Everybody this weekend

Because they’re unspecific, these dreams tend to be unrealistic. You can promise yourself to ‘eat better’ and have a mental image of you looking like a super-model with really great skin but let’s face the facts (and this is where it gets deep), life is too unpredictable and variable for resolutions to be made and properly stuck to and this only does us harm. If you’ve set a resolution ‘to start running’ for example, then anytime you miss a run, you’ll  feel guilty and a bit shit. You know what you’ve said to yourself, yet you just don’t feel like getting up and doing it.

Wouldn’t it be far healthier and more fulfilling if instead of ‘New Year New Me’, we just live in the moment, enjoy that moment, carpe diem and so on? Who knows what 2017 will bring? I get that we all want to remain slim and be fantastic in work and life, but why don’t you set an achievable goal to yourself when and if the need arises at any time in the year?

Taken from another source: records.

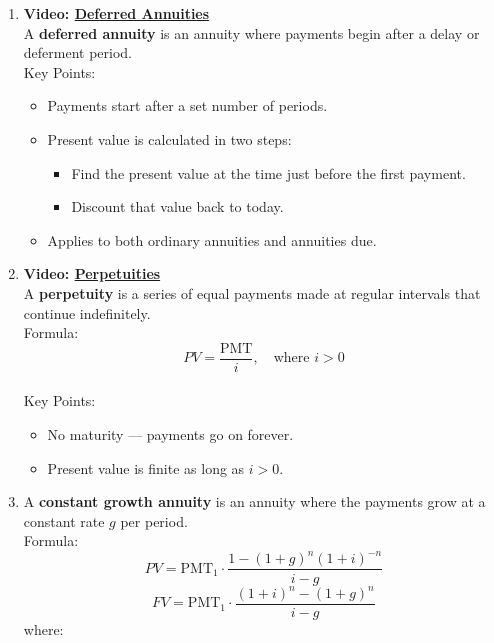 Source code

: \documentclass[
]{book}
\providecommand{\tightlist}{%
  \setlength{\itemsep}{0pt}\setlength{\parskip}{0pt}}
\begin{document}
\begin{enumerate}
\def\labelenumi{\arabic{enumi}.}
\tightlist
\item
  \textbf{Video: \href{https://youtu.be/S5UgF1tzz6s}{Deferred Annuities}}\\
  A \textbf{deferred annuity} is an annuity where payments begin after a delay or deferment period.\\
  Key Points:

  \begin{itemize}
  \tightlist
  \item
    Payments start after a set number of periods.
  \item
    Present value is calculated in two steps:

    \begin{itemize}
    \tightlist
    \item
      Find the present value at the time just before the first payment.
    \item
      Discount that value back to today.
    \end{itemize}
  \item
    Applies to both ordinary annuities and annuities due.
  \end{itemize}
\item
  \textbf{Video: \href{https://youtu.be/CNq74zq-Jns}{Perpetuities}}\\
  A \textbf{perpetuity} is a series of equal payments made at regular intervals that continue indefinitely.\\
  Formula:
  \[
  PV = \frac{\text{PMT}}{i}, \quad \text{where } i > 0
  \]\\
  Key Points:

  \begin{itemize}
  \tightlist
  \item
    No maturity --- payments go on forever.
  \item
    Present value is finite as long as \(i > 0\).
  \end{itemize}
\item
  A \textbf{constant growth annuity} is an annuity where the payments grow at a constant rate \(g\) per period.\\
  Formula:
  \[
  PV = \text{PMT}_1 \cdot \frac{1 - (1+g)^n(1+i)^{-n}}{i-g}
  \]
  \[
  FV = \text{PMT}_1 \cdot \frac{(1+i)^n- (1+g)^n}{i-g}
  \]
  where:


\end{enumerate}
\end{document}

It’s time to accept the fact that News Years Resolutions will never work and many of us will not enter 2018 as kale-smoothie-drinking-Victoria’s Secret-angels.  Instead of getting hung up on it, go and have new experiences, met new people, do some form of exercise, drunk texted your ex less and complete another hopefully successful year of the crazy thing we call life. You don’t need a drunken commitment at the stroke of twelve to get in your way!